*EXERCISE REQUIREMENTS*
Here are some records; copy every line that holds the word "lambda".

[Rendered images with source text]
_ _ _ _
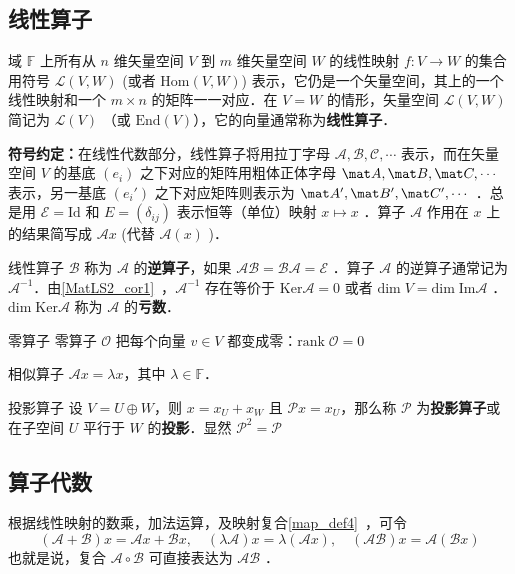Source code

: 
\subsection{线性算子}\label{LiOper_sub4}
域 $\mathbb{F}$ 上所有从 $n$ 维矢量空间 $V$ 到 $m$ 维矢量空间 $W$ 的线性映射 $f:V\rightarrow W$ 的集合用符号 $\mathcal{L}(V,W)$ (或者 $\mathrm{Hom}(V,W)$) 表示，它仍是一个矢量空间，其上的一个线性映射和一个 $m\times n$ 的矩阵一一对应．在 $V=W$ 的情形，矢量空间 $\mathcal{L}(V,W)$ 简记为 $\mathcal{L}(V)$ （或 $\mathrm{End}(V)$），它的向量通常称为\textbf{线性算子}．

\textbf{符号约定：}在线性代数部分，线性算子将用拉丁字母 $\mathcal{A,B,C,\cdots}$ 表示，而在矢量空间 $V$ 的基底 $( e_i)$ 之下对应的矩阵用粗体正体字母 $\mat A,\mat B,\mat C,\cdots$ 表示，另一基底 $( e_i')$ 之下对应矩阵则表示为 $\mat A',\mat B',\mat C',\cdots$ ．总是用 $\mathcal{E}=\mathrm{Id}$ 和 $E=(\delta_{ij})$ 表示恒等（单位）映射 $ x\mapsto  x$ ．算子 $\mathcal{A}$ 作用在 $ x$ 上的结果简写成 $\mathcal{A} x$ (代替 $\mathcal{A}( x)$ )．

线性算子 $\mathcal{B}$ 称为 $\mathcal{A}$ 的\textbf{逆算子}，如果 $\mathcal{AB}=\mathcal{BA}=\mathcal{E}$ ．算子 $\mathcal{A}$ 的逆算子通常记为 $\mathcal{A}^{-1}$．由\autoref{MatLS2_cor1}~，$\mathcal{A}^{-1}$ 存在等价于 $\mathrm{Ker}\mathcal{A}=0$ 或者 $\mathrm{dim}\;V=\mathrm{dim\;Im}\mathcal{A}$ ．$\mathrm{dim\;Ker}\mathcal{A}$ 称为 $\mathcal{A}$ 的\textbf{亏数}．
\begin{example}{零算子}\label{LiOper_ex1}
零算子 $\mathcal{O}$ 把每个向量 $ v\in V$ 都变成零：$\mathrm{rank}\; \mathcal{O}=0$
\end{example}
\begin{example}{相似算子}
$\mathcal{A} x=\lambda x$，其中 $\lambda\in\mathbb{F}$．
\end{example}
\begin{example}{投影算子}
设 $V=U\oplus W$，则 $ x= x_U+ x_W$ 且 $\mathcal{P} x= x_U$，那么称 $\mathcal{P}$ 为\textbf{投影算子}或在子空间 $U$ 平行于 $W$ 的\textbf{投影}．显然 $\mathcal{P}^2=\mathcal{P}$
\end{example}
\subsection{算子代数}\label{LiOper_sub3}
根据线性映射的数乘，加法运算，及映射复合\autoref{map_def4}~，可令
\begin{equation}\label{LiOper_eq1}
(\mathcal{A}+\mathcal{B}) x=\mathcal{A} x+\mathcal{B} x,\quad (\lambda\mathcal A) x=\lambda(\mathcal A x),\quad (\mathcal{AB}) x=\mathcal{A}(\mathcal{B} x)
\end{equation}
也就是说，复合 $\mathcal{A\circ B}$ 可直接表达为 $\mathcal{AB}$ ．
_ _ _ _
*COMPLETED TASK*
$\mathcal{A} x=\lambda x$，其中 $\lambda\in\mathbb{F}$．
(\mathcal{A}+\mathcal{B}) x=\mathcal{A} x+\mathcal{B} x,\quad (\lambda\mathcal A) x=\lambda(\mathcal A x),\quad (\mathcal{AB}) x=\mathcal{A}(\mathcal{B} x)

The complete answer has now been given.